Stored records:
[Start of Attachment]
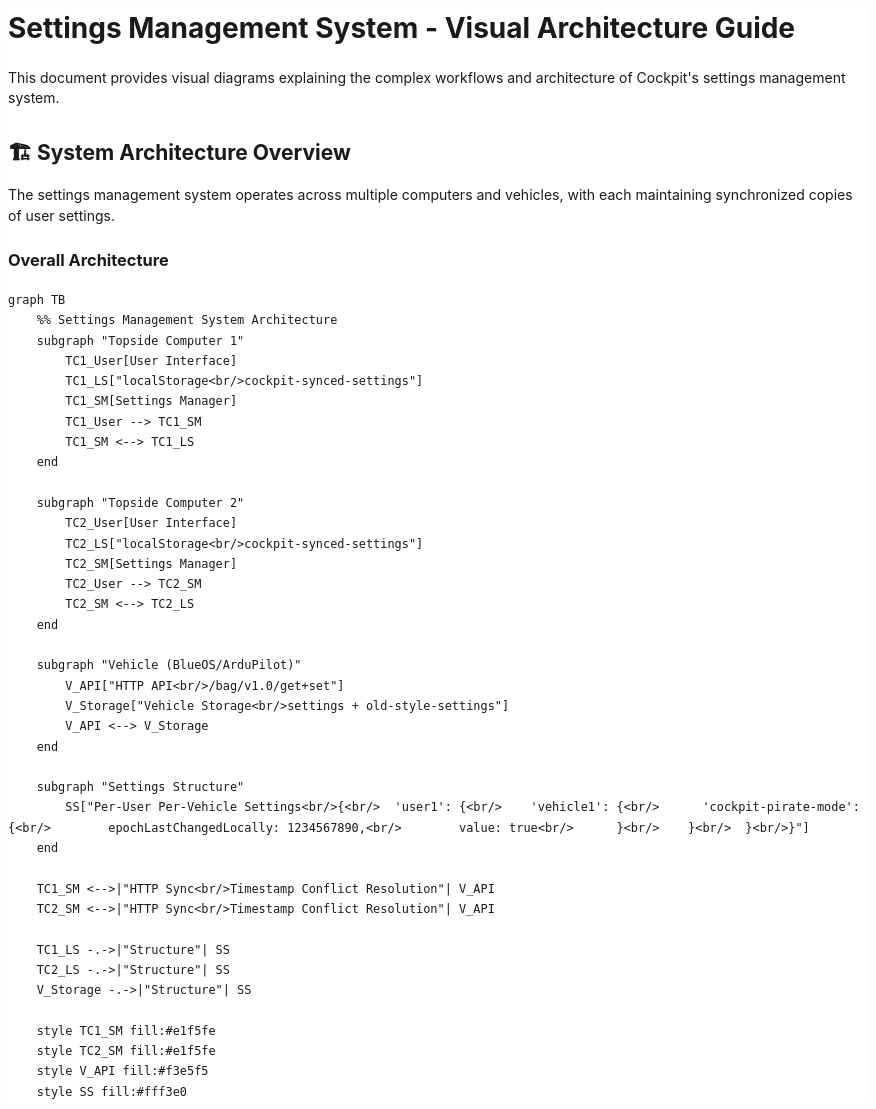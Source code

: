 # Settings Management System - Visual Architecture Guide

This document provides visual diagrams explaining the complex workflows and architecture of Cockpit's settings management system.

## 🏗️ System Architecture Overview

The settings management system operates across multiple computers and vehicles, with each maintaining synchronized copies of user settings.

### Overall Architecture
```mermaid
graph TB
    %% Settings Management System Architecture
    subgraph "Topside Computer 1"
        TC1_User[User Interface]
        TC1_LS["localStorage<br/>cockpit-synced-settings"]
        TC1_SM[Settings Manager]
        TC1_User --> TC1_SM
        TC1_SM <--> TC1_LS
    end

    subgraph "Topside Computer 2"
        TC2_User[User Interface]
        TC2_LS["localStorage<br/>cockpit-synced-settings"]
        TC2_SM[Settings Manager]
        TC2_User --> TC2_SM
        TC2_SM <--> TC2_LS
    end

    subgraph "Vehicle (BlueOS/ArduPilot)"
        V_API["HTTP API<br/>/bag/v1.0/get+set"]
        V_Storage["Vehicle Storage<br/>settings + old-style-settings"]
        V_API <--> V_Storage
    end

    subgraph "Settings Structure"
        SS["Per-User Per-Vehicle Settings<br/>{<br/>  'user1': {<br/>    'vehicle1': {<br/>      'cockpit-pirate-mode': {<br/>        epochLastChangedLocally: 1234567890,<br/>        value: true<br/>      }<br/>    }<br/>  }<br/>}"]
    end

    TC1_SM <-->|"HTTP Sync<br/>Timestamp Conflict Resolution"| V_API
    TC2_SM <-->|"HTTP Sync<br/>Timestamp Conflict Resolution"| V_API

    TC1_LS -.->|"Structure"| SS
    TC2_LS -.->|"Structure"| SS
    V_Storage -.->|"Structure"| SS

    style TC1_SM fill:#e1f5fe
    style TC2_SM fill:#e1f5fe
    style V_API fill:#f3e5f5
    style SS fill:#fff3e0
```

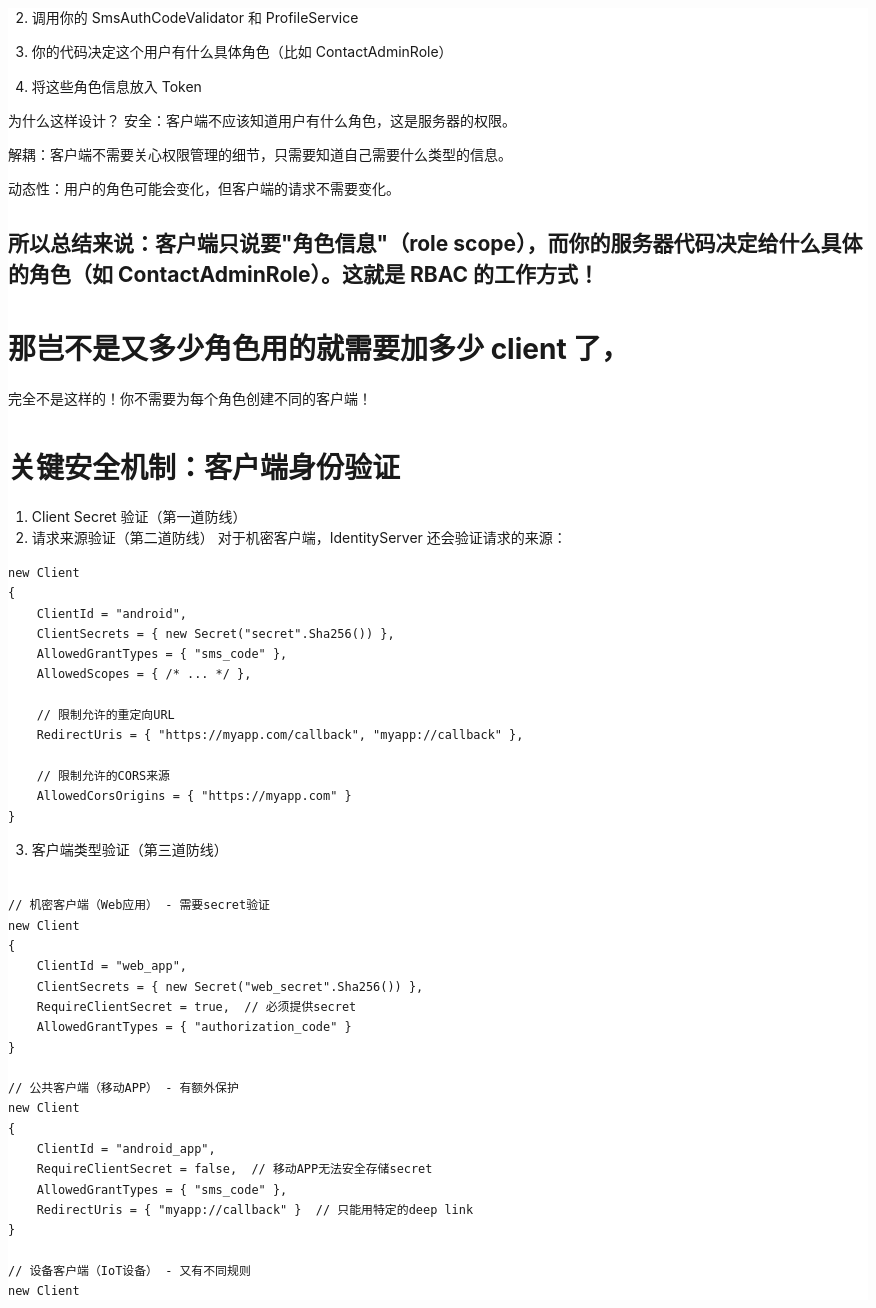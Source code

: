 2. 调用你的 SmsAuthCodeValidator 和 ProfileService

3. 你的代码决定这个用户有什么具体角色（比如 ContactAdminRole）

4. 将这些角色信息放入 Token

为什么这样设计？
安全：客户端不应该知道用户有什么角色，这是服务器的权限。

解耦：客户端不需要关心权限管理的细节，只需要知道自己需要什么类型的信息。

动态性：用户的角色可能会变化，但客户端的请求不需要变化。

## 所以总结来说：客户端只说要"角色信息"（role scope），而你的服务器代码决定给什么具体的角色（如 ContactAdminRole）。这就是 RBAC 的工作方式！

# 那岂不是又多少角色用的就需要加多少 client 了，

完全不是这样的！你不需要为每个角色创建不同的客户端！

# 关键安全机制：客户端身份验证

1. Client Secret 验证（第一道防线）
2. 请求来源验证（第二道防线）
   对于机密客户端，IdentityServer 还会验证请求的来源：

```
new Client
{
    ClientId = "android",
    ClientSecrets = { new Secret("secret".Sha256()) },
    AllowedGrantTypes = { "sms_code" },
    AllowedScopes = { /* ... */ },

    // 限制允许的重定向URL
    RedirectUris = { "https://myapp.com/callback", "myapp://callback" },

    // 限制允许的CORS来源
    AllowedCorsOrigins = { "https://myapp.com" }
}
```

3. 客户端类型验证（第三道防线）

```

// 机密客户端（Web应用） - 需要secret验证
new Client
{
    ClientId = "web_app",
    ClientSecrets = { new Secret("web_secret".Sha256()) },
    RequireClientSecret = true,  // 必须提供secret
    AllowedGrantTypes = { "authorization_code" }
}

// 公共客户端（移动APP） - 有额外保护
new Client
{
    ClientId = "android_app",
    RequireClientSecret = false,  // 移动APP无法安全存储secret
    AllowedGrantTypes = { "sms_code" },
    RedirectUris = { "myapp://callback" }  // 只能用特定的deep link
}

// 设备客户端（IoT设备） - 又有不同规则
new Client
```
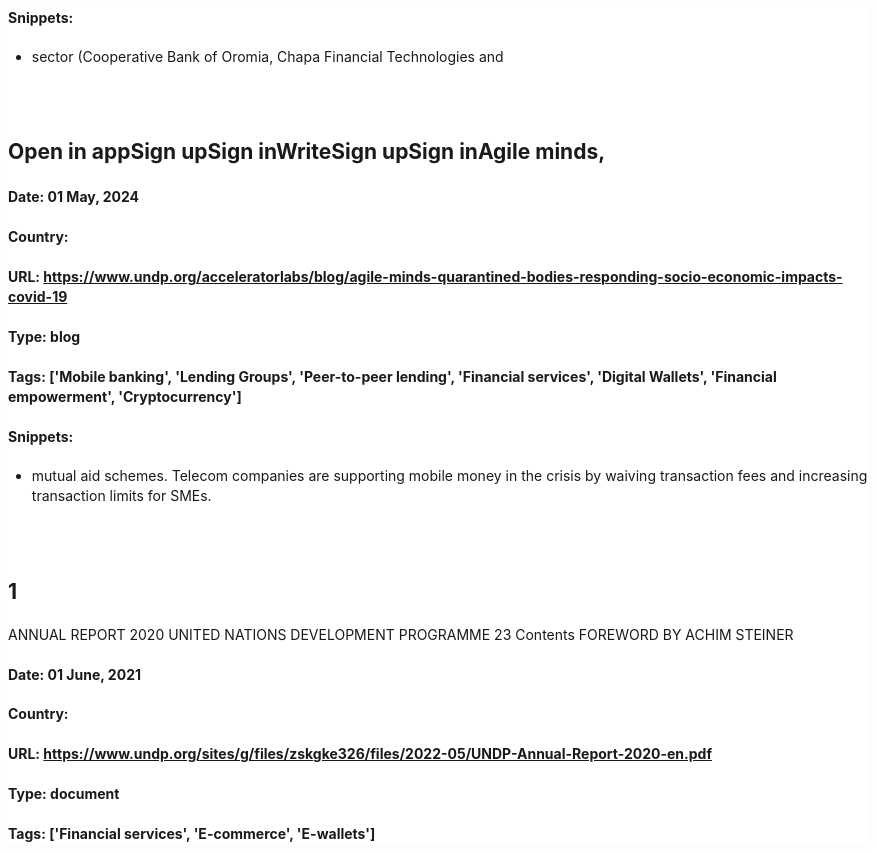 #### Snippets:
- sector (Cooperative Bank of Oromia, Chapa Financial Technologies and
<br/><br/><br/>


## Open in appSign upSign inWriteSign upSign inAgile minds,

#### Date: 01 May, 2024

#### Country: 

#### URL: <a href="https://www.undp.org/acceleratorlabs/blog/agile-minds-quarantined-bodies-responding-socio-economic-impacts-covid-19" target="_blank">https://www.undp.org/acceleratorlabs/blog/agile-minds-quarantined-bodies-responding-socio-economic-impacts-covid-19</a>

#### Type: blog

#### Tags: ['Mobile banking', 'Lending Groups', 'Peer-to-peer lending', 'Financial services', 'Digital Wallets', 'Financial empowerment', 'Cryptocurrency']

#### Snippets:
- mutual aid schemes. Telecom companies are supporting mobile money in the crisis by waiving transaction fees and increasing transaction limits for SMEs.
<br/><br/><br/>


## 1
ANNUAL REPORT 2020
UNITED NATIONS
DEVELOPMENT PROGRAMME
23
Contents
FOREWORD BY ACHIM STEINER

#### Date: 01 June, 2021

#### Country: 

#### URL: <a href="https://www.undp.org/sites/g/files/zskgke326/files/2022-05/UNDP-Annual-Report-2020-en.pdf" target="_blank">https://www.undp.org/sites/g/files/zskgke326/files/2022-05/UNDP-Annual-Report-2020-en.pdf</a>

#### Type: document

#### Tags: ['Financial services', 'E-commerce', 'E-wallets']
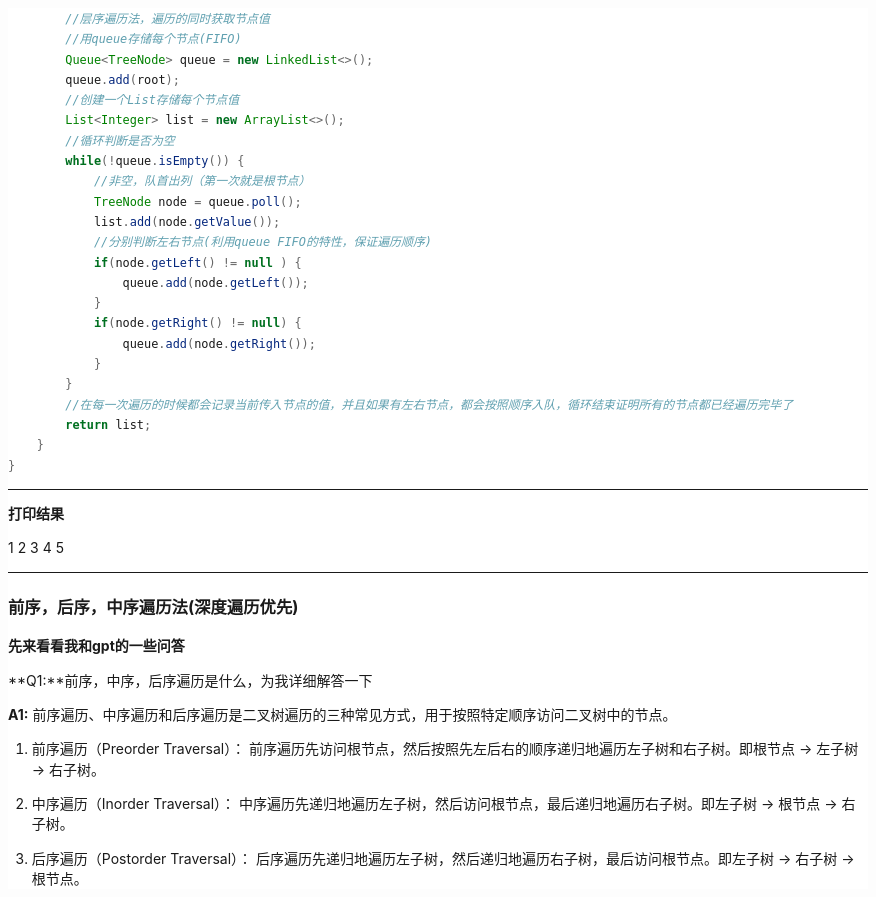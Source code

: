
 ```java
        //层序遍历法，遍历的同时获取节点值
        //用queue存储每个节点(FIFO)
        Queue<TreeNode> queue = new LinkedList<>();
        queue.add(root);
        //创建一个List存储每个节点值
        List<Integer> list = new ArrayList<>();
        //循环判断是否为空
        while(!queue.isEmpty()) {
            //非空，队首出列（第一次就是根节点）
            TreeNode node = queue.poll();
            list.add(node.getValue());
            //分别判断左右节点(利用queue FIFO的特性，保证遍历顺序)
            if(node.getLeft() != null ) {
                queue.add(node.getLeft());
            }
            if(node.getRight() != null) {
                queue.add(node.getRight());
            }
        }
        //在每一次遍历的时候都会记录当前传入节点的值，并且如果有左右节点，都会按照顺序入队，循环结束证明所有的节点都已经遍历完毕了
        return list;
    }
}

```

---

**打印结果**

1 
2 
3 
4 
5

---

### 前序，后序，中序遍历法(深度遍历优先)

**先来看看我和gpt的一些问答**

**Q1:**前序，中序，后序遍历是什么，为我详细解答一下

**A1:** 前序遍历、中序遍历和后序遍历是二叉树遍历的三种常见方式，用于按照特定顺序访问二叉树中的节点。

1. 前序遍历（Preorder Traversal）：
   前序遍历先访问根节点，然后按照先左后右的顺序递归地遍历左子树和右子树。即根节点 -> 左子树 -> 右子树。

2. 中序遍历（Inorder Traversal）：
   中序遍历先递归地遍历左子树，然后访问根节点，最后递归地遍历右子树。即左子树 -> 根节点 -> 右子树。

3. 后序遍历（Postorder Traversal）：
   后序遍历先递归地遍历左子树，然后递归地遍历右子树，最后访问根节点。即左子树 -> 右子树 -> 根节点。
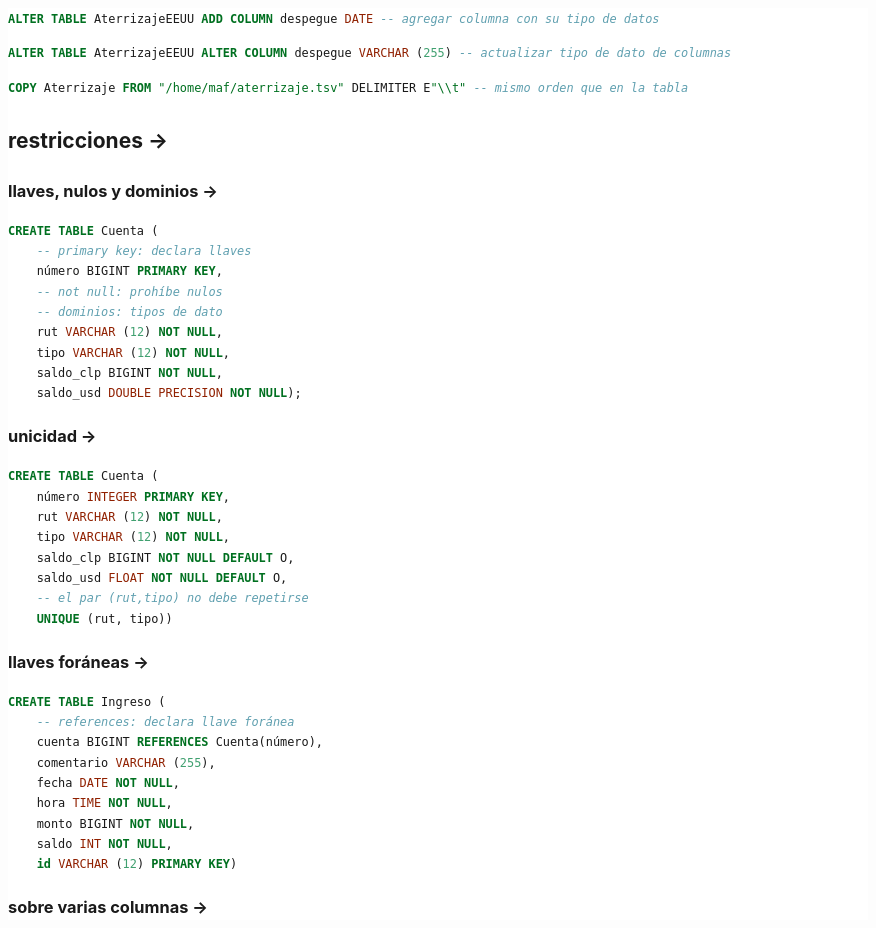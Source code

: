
 ```sql
ALTER TABLE AterrizajeEEUU ADD COLUMN despegue DATE -- agregar columna con su tipo de datos
```

```sql
ALTER TABLE AterrizajeEEUU ALTER COLUMN despegue VARCHAR (255) -- actualizar tipo de dato de columnas
```

```sql
COPY Aterrizaje FROM "/home/maf/aterrizaje.tsv" DELIMITER E"\\t" -- mismo orden que en la tabla
```
## restricciones →

### llaves, nulos y dominios →

```sql
CREATE TABLE Cuenta (
	-- primary key: declara llaves
	número BIGINT PRIMARY KEY, 
	-- not null: prohíbe nulos
	-- dominios: tipos de dato
	rut VARCHAR (12) NOT NULL, 
	tipo VARCHAR (12) NOT NULL,
	saldo_clp BIGINT NOT NULL,
	saldo_usd DOUBLE PRECISION NOT NULL);
```

### unicidad →

```sql
CREATE TABLE Cuenta (
	número INTEGER PRIMARY KEY,
	rut VARCHAR (12) NOT NULL,
	tipo VARCHAR (12) NOT NULL,
	saldo_clp BIGINT NOT NULL DEFAULT O,
	saldo_usd FLOAT NOT NULL DEFAULT O,
	-- el par (rut,tipo) no debe repetirse
	UNIQUE (rut, tipo))
```
### llaves foráneas →

```sql
CREATE TABLE Ingreso (
	-- references: declara llave foránea
	cuenta BIGINT REFERENCES Cuenta(número),
	comentario VARCHAR (255),
	fecha DATE NOT NULL,
	hora TIME NOT NULL,
	monto BIGINT NOT NULL,
	saldo INT NOT NULL,
	id VARCHAR (12) PRIMARY KEY)
```
### sobre varias columnas →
[End of Attachment]
◆ Action item: Within the entries, count the lines containing the string "Interface" and state nothing but the result.

◆ Written answer: 2